Files Using Pattern (6+):

  • catalog_impl.cpp (3 instances)
  • entry.cpp (2 instances)
  • manifest.cpp (2 instances)
  • packager.cpp (4 instances)
  • config.cpp (1 instance)
  • catalog_impl_cache.cpp (2 instances)

Impact: ~60 lines of duplication Solution: File I/O utility with error handling

2.5 Directory Creation Pattern

Pattern:

namespace fs = boost::filesystem;
if (!fs::exists(dir)) {
    fs::create_directories(dir);
}

Occurrences:

  • catalog.cpp: lines 79-83, 93-97 (cache dirs)
  • entry.cpp: lines 234-238 (packaging dirs)
  • uploader.cpp: lines 456-460 (temp dirs)
  • catalog_impl_cache.cpp: lines 123-127 (cache structure)

Impact: ~20 lines of duplication Solution: Directory utility function


3. Redundant Implementation Analysis

3.1 URL Template Resolution (4 Different Approaches)

Approach 1: Environment Variables

  • Location: catalog_impl.cpp
  • Pattern: ${VAR_NAME}
  • Example: ${ORKID_CDN_URL}/assets

Approach 2: Bracket Keys

  • Location: config.cpp
  • Pattern: <key>
  • Example: <cdn_base>/namespace/<namespace>

Approach 3: Plain Keys

  • Location: location.cpp
  • Pattern: Direct key lookup
  • Example: cdn_primary

Approach 4: API Key Resolution

  • Location: config.cpp
  • Pattern: ${API_KEY_NAME}
  • Example: ${S3_ACCESS_KEY}

Impact: ~120 lines across 4 implementations Solution: Single URL template resolver supporting all patterns

3.2 Progress Tracking (3 Separate Systems)

System File Purpose Methods
UploadProgress uploader.cpp Track uploads updateProgress(), getPercentage()
DownloadProgress catalog_dl.cpp Track downloads onProgress(), getTotalBytes()
ChunkProgress fetch.cpp Track chunks chunkComplete(), allChunksComplete()
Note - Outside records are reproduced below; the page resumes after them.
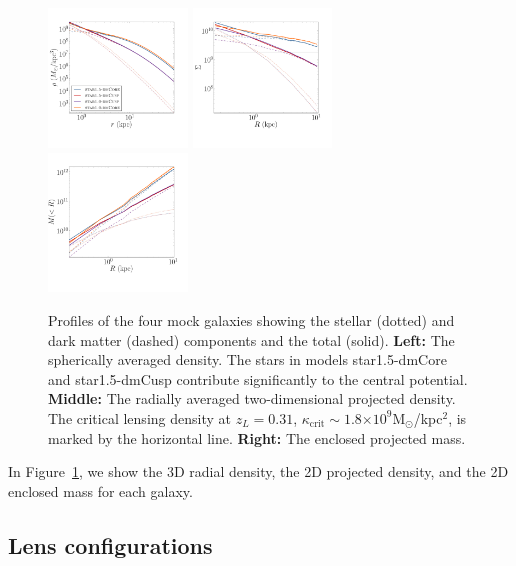 \documentclass[galley,usenatbib]{mn2e}
\newcommand{\Msun}{\ensuremath{\mathrm{M}_\odot}}
\newcommand{\figref}[1] {Figure~\ref{#1}}
\newcommand{\e}[1]{\ensuremath{\times 10^{#1}}}
\newcommand{\mockBB}{{\sc star1.5-dmCore}}
\newcommand{\mockBC}{{\sc star1.5-dmCusp}}
\begin{document}
\begin{figure}
\includegraphics[width=0.33\textwidth]{MockGalProfile-a.pdf} 
\includegraphics[width=0.33\textwidth]{MockGalProfile-b.pdf} 
\includegraphics[width=0.33\textwidth]{MockGalProfile-c.pdf}
\caption{
Profiles of the four mock galaxies showing the stellar (dotted) and dark matter (dashed) components and the total (solid).
\textbf{Left:} 
The spherically averaged density. The stars in models \mockBB{} and \mockBC{} contribute significantly to the central potential. 
\textbf{Middle:} 
The radially averaged two-dimensional projected density.
The critical lensing density at $z_L=0.31$, $\kappa_\mathrm{crit}\sim 1.8\e{9}$\Msun/kpc$^2$, is marked by the horizontal line. 
\textbf{Right:}
The enclosed projected mass.
}
\label{mock galaxies}
\end{figure}

In \figref{mock galaxies}, we show the 3D radial density, the 2D projected
density, and the 2D enclosed mass for each galaxy.

\subsection{Lens configurations}\label{sec:lensconfig}
\end{document}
Duplication: Similar progress calculation, callback mechanisms Impact: ~40 lines of duplication Solution: Unified IProgressTracker interface

3.3 Asset Location Building

Duplicated Logic:

  • Storage hash extraction (3 places)
  • Base URL construction (4 places)
  • Cache path building (5 places)

Files:

  • catalog_impl.cpp: buildAssetLocation()
  • location.cpp: resolveLocation()
  • entry.cpp: getRemoteLocation()
  • config.cpp: buildFullPath()

Impact: Complex interdependent logic, ~80 lines Solution: Single AssetLocationBuilder class


4. Architectural Issues

4.1 Large Implementation Files

File Lines Complexity Recommendation
entry.cpp 914 HIGH Split into entry_core.cpp, entry_packaging.cpp
uploader.cpp 894 HIGH Split into upload_core.cpp, upload_chunk.cpp
catalog.cpp 877 MEDIUM Split into catalog_core.cpp, catalog_cache.cpp
catalog_impl.cpp 723 MEDIUM Already split, but could be further divided
packager.cpp 678 MEDIUM Split compression and encryption logic

4.2 Circular Dependencies

Detected Circular Includes:

catalog.h -> namespace.h -> manifest.h -> entry.h -> catalog.h

Impact: Compilation time, tight coupling Solution: Forward declarations, interface extraction

4.3 Missing Abstractions

Missing Abstraction Current State Impact
IHasher Direct MD5/XXHash usage Code duplication
IFileSystem Direct boost::filesystem Testing difficulty
IProgressReporter Multiple implementations Inconsistent UX
ITemplateResolver 4 different approaches Maintenance burden

5. Consolidation Recommendations

5.1 High Priority (Immediate Impact)

Task Effort Lines Saved Risk
1. Consolidate logger instances 2 hours 140 LOW
2. Create environment variable utility 4 hours 100 LOW
3. Create hash utility class 3 hours 80 LOW
4. Create URL template resolver 6 hours 120 MEDIUM

Total High Priority Savings: ~440 lines

5.2 Medium Priority (Structural Improvements)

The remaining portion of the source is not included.